Nada disso, entretanto, deve obscurecer o fato de que desde junho de 1995 a "banda" é um blefe, como mostra o gráfico abaixo:
Antes da introdução das "bandas" em março de 1995, o câmbio comercial flutuava ao sabor dos fluxos financeiros excitados pelos humores dos aplicadores em mercados emergentes.
Durante a segunda banda, que durou até junho, o dólar comercial flutuou, mas sujeito a frequentes intervenções intrabanda. A partir da terceira banda (junho de 1995) a situação mudou radicalmente.
É claro que o sistema cambial agora é o de correção do câmbio pelo Banco Central levando em conta as variações da taxa de inflação interna, provavelmente o IPA (índice de Preços por Atacado), com pequenas variações aleatórias no nível e na frequência das "intraminibandas".
A banda existe para entusiasmar editorialistas especializados. Como o gráfico mostra, ela é apenas uma moldura móvel e arbitrária de uma tela branca, na qual o Banco Central pinta a evolução que a sua vontade imprime ao câmbio nominal.
É por isso que a mudança na "banda" para 0,97-1,06 real/dólar, nada significa. É simples continuação do mecanismo já utilizado: esperta prestidigitação para fazer o câmbio nominal escorregar de acordo com a evolução da inflação interna.
Isso é bom porque evita o agravamento da sobrevalorização do real que produziu o desastre exportador de 1995.

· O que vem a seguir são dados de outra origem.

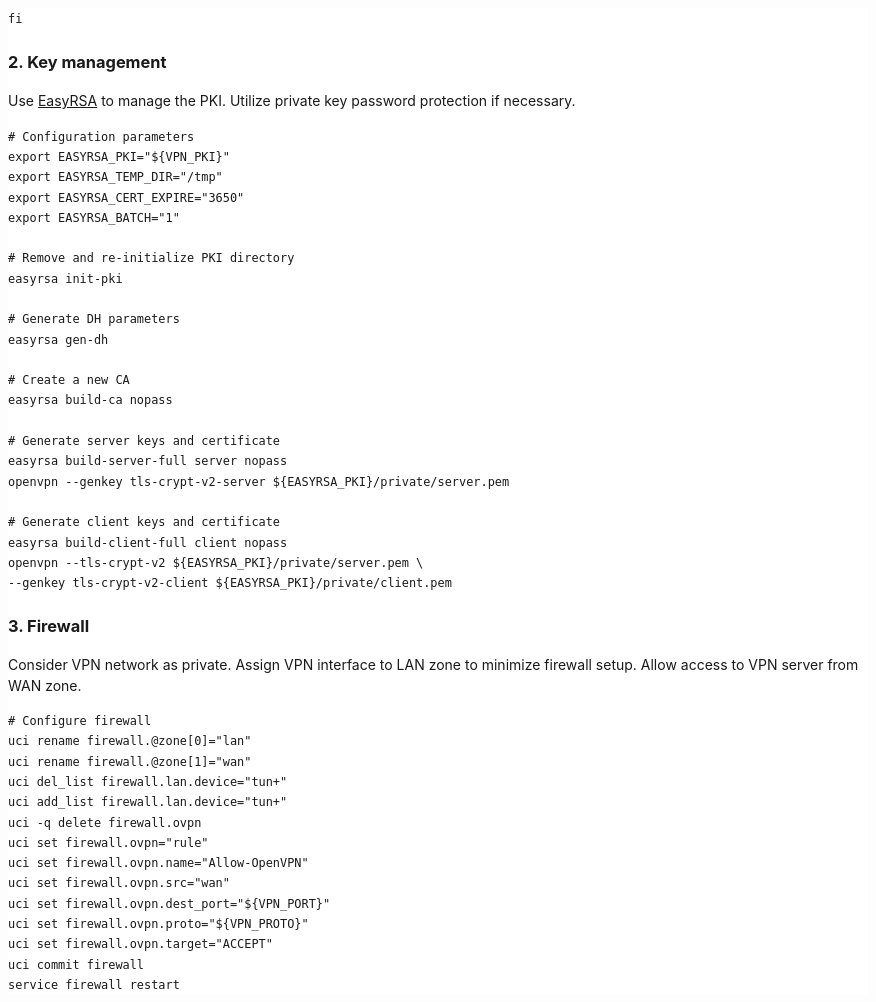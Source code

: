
 ```
fi
```

### 2. Key management

Use [EasyRSA](https://github.com/OpenVPN/easy-rsa#overview "https://github.com/OpenVPN/easy-rsa#overview") to manage the PKI. Utilize private key password protection if necessary.

```
# Configuration parameters
export EASYRSA_PKI="${VPN_PKI}"
export EASYRSA_TEMP_DIR="/tmp"
export EASYRSA_CERT_EXPIRE="3650"
export EASYRSA_BATCH="1"
 
# Remove and re-initialize PKI directory
easyrsa init-pki
 
# Generate DH parameters
easyrsa gen-dh
 
# Create a new CA
easyrsa build-ca nopass
 
# Generate server keys and certificate
easyrsa build-server-full server nopass
openvpn --genkey tls-crypt-v2-server ${EASYRSA_PKI}/private/server.pem
 
# Generate client keys and certificate
easyrsa build-client-full client nopass
openvpn --tls-crypt-v2 ${EASYRSA_PKI}/private/server.pem \
--genkey tls-crypt-v2-client ${EASYRSA_PKI}/private/client.pem
```

### 3. Firewall

Consider VPN network as private. Assign VPN interface to LAN zone to minimize firewall setup. Allow access to VPN server from WAN zone.

```
# Configure firewall
uci rename firewall.@zone[0]="lan"
uci rename firewall.@zone[1]="wan"
uci del_list firewall.lan.device="tun+"
uci add_list firewall.lan.device="tun+"
uci -q delete firewall.ovpn
uci set firewall.ovpn="rule"
uci set firewall.ovpn.name="Allow-OpenVPN"
uci set firewall.ovpn.src="wan"
uci set firewall.ovpn.dest_port="${VPN_PORT}"
uci set firewall.ovpn.proto="${VPN_PROTO}"
uci set firewall.ovpn.target="ACCEPT"
uci commit firewall
service firewall restart
```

Mas não adianta mistificar. Não adianta apenas continuar a falar no "custo Brasil". Não adianta comprimir tarifas sem o correspondente aumento de produtividade. Não adianta reduzir impostos sem providenciar outra fonte de receita. Não adianta aumentar o juro para compensar o câmbio.
E por que não adianta? Porque essas medidas acabam alimentando o déficit público, que é o maior risco para a estabilidade do Real.
A prova do pudim é quando se come. Não quando editoriais que somam pretensão de saber à arrogância sugerem que a receita é gostosa.
E a prova é o crescimento vigoroso das exportações. Sem ele podemos dizer adeus ao crescimento e ao emprego.
Infeliz do país cujos economistas, supondo-se modernos, recomendam o abandono da sua taxa de câmbio à especulação financeira, em lugar de condicioná-la ao processo produtivo e ao emprego.